No creo que se pueda definir con una palabra ese nervio conductor y tenso que sin asomar jamás a la pantalla, enhebrando todas las escenas, permite que toda la proyección desde el principio hasta el fin tenga interés y tal vez un único interés. Supongo que no siempre será de la misma clase; ora la gracia, ora la compasión, ora la intriga... no lo sé, todo lo que se quiera, todo de lo que –con su conocido talento para el disimulo, la perversión, la vulgarización de lo exquisito- carecen un Visconti o un Rocha. Un sentimiento bien llevado basta no sólo para llenar una hora y media sino para alcanzar el supremo espejismo de que esa hora y media no pueda ser otra ni puede cumplirse de otra manera. Por ejemplo, el aburrimiento de tres niñas huérfanas durante los últimos días de sus vacaciones de verano. Es la misma declaración –desde la perspectiva de los seis, ocho o diez años- de Nizan en el pórtico de Aden-Arabie: “Je ne laisserai personne dire que c’est la plus bel âge de la vie”. Pero el aburrimiento es siempre una consecuencia, nunca lo originario ni lo primordial. Existe un pathos que crea el clima de aburrimiento que no se despejará mientras aquél se inmovilice, de la misma manera que sólo el viento levantará la niebla.  El pathos se halla por doquier: en las fotografías con que ya no se distrae la abuela paralítica, como ya no se alimenta la persona desganada que picotea unas avellanas; en la soledad de una criada rezongona que muestra sus ubres como inmóviles testimonios de antiguas concusiones carnales; en el baile de tres niñas dos a dos que sólo esperan gracias a él transportarse más allá de esa abyecta edad que nada –sino pequeños deberes y reprimendas- les puede ofrecer. Y más allá del horizonte de las niñas, la terrible sospecha de que –a la vista de lo que han vivido sus mayores- lo que les va a ofrecer el tiempo venidero es mucho peor. En el espejo cronológico por el que transcurre la película –dejando de lado ese abstracto futuro desde el que una de las supervivientes vuelve hacia atrás su mirada- no ha lugar a esperar que mitigue el aburrimiento; tan sólo del colegio con sus clases –por la ocupación del propio tiempo desde fuera- puede llegar un alivio cierto.

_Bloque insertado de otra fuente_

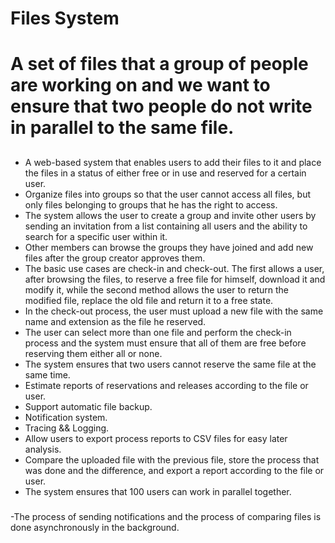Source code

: # Files System


# A set of files that a group of people are working on and we want to ensure that two people do not write in parallel to the same file.

##
- A web-based system that enables users to add their files to it and place the files in a status of either free or in use and reserved for a certain user.
- Organize files into groups so that the user cannot access all files, but only files belonging to groups that he has the right to access.
- The system allows the user to create a group and invite other users by sending an invitation from a list containing all users and the ability to search for a specific user within it.
- Other members can browse the groups they have joined and add new files after the group creator approves them.
- The basic use cases are check-in and check-out. The first allows a user, after browsing the files, to reserve a free file for himself, download it and modify it, while the second method allows the user to return the modified file, replace the old file and return it to a free state.
- In the check-out process, the user must upload a new file with the same name and extension as the file he reserved.
- The user can select more than one file and perform the check-in process and the system must ensure that all of them are free before reserving them either all or none.
- The system ensures that two users cannot reserve the same file at the same time.
- Estimate reports of reservations and releases according to the file or user.
- Support automatic file backup.
- Notification system.
- Tracing && Logging.
- Allow users to export process reports to CSV files for easy later analysis.
- Compare the uploaded file with the previous file, store the process that was done and the difference, and export a report according to the file or user.
- The system ensures that 100 users can work in parallel together.


###
-The process of sending notifications and the process of comparing files is done asynchronously in the background.

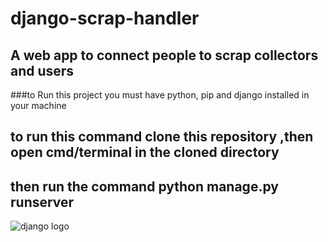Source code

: # django-scrap-handler

## A web app to connect people to scrap collectors and users



###to Run this project you must have python, pip and django installed in your machine

## to run this command clone this repository ,then open cmd/terminal in the cloned directory
## then run the command python manage.py runserver



![django logo](https://medium.com/@DoorDash/tips-for-building-high-quality-django-apps-at-scale-a5a25917b2b "django image")
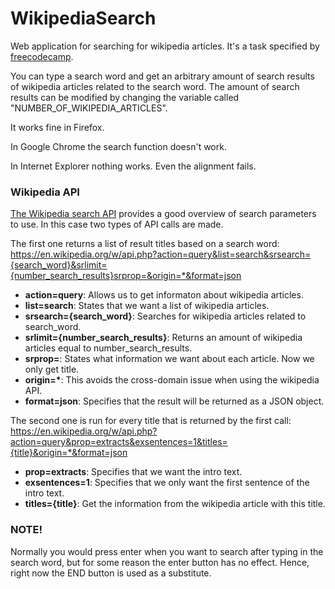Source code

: # WikipediaSearch

Web application for searching for wikipedia articles. It's a task specified by [freecodecamp](https://www.freecodecamp.com/). 

You can type a search word and get an arbitrary amount of search results of wikipedia articles related to the search word. The amount of search results can be modified by changing the variable called "NUMBER_OF_WIKIPEDIA_ARTICLES".

It works fine in Firefox.

In Google Chrome the search function doesn't work.

In Internet Explorer nothing works. Even the alignment fails. 

### Wikipedia API

[The Wikipedia search API](https://www.mediawiki.org/wiki/API:Search) provides a good overview of search parameters to use. In this case two types of API calls are made.

The first one returns a list of result titles based on a search word:
https://en.wikipedia.org/w/api.php?action=query&list=search&srsearch={search_word}&srlimit={number_search_results}srprop=&origin=*&format=json

* **action=query**: Allows us to get informaton about wikipedia articles.
* **list=search**: States that we want a list of wikipedia articles.
* **srsearch={search_word}**: Searches for wikipedia articles related to search_word.
* **srlimit={number_search_results}**: Returns an amount of wikipedia articles equal to number_search_results.
* **srprop=**: States what information we want about each article. Now we only get title.
* **origin=\***: This avoids the cross-domain issue when using the wikipedia API.
* **format=json**: Specifies that the result will be returned as a JSON object.

The second one is run for every title that is returned by the first call:
https://en.wikipedia.org/w/api.php?action=query&prop=extracts&exsentences=1&titles={title}&origin=*&format=json

* **prop=extracts**: Specifies that we want the intro text.
* **exsentences=1**: Specifies that we only want the first sentence of the intro text.
* **titles={title}**: Get the information from the wikipedia article with this title.

### NOTE!

Normally you would press enter when you want to search after typing in the search word, but for some reason the enter button has no effect. Hence, right now the END button is used as a substitute.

Ciertamente la horrenda tragedia por la que han pasado las niñas –sobre todo la central y sólo porque a causa de su insomnio ha sido testigo de las escenas más crueles, pues Saura con sumo tiento ha tenido buen cuidado de no manifestar en ella un rasgo de carácter decididamente diferencial- pesa demasiado para que quepa esperar otra cosa; el abandono de la madre y una muerte presentada con sus rasgos más atroces; la sustitución de su ternura por la disciplina ancilar; la culpable frivolidad del padre; el implacable distanciamiento del mundo de los mayores (que se manifiesta en lo sucesivo en la forma de órdenes, miedo, deseos de muerte, antipatía, imposibilidad de llegar al corazón de nadie y menos de la peripuesta, acicalada, estupefacta y sonriente abuela de la que por sus escasos gestos cabe colegir que un día albergó alguna ternura, no se sabe por qué ni por quién) y esa crisálida del vacío que no será capaz de romper una canción, ni una muñeca, ni una pistola, ni una excursión al campo, ni la cháchara agridulce de la doméstica, pautado y acentuado por el paso frente a la puerta del dormitorio –casi siempre en la misma dirección- del fantasma querido de su madre.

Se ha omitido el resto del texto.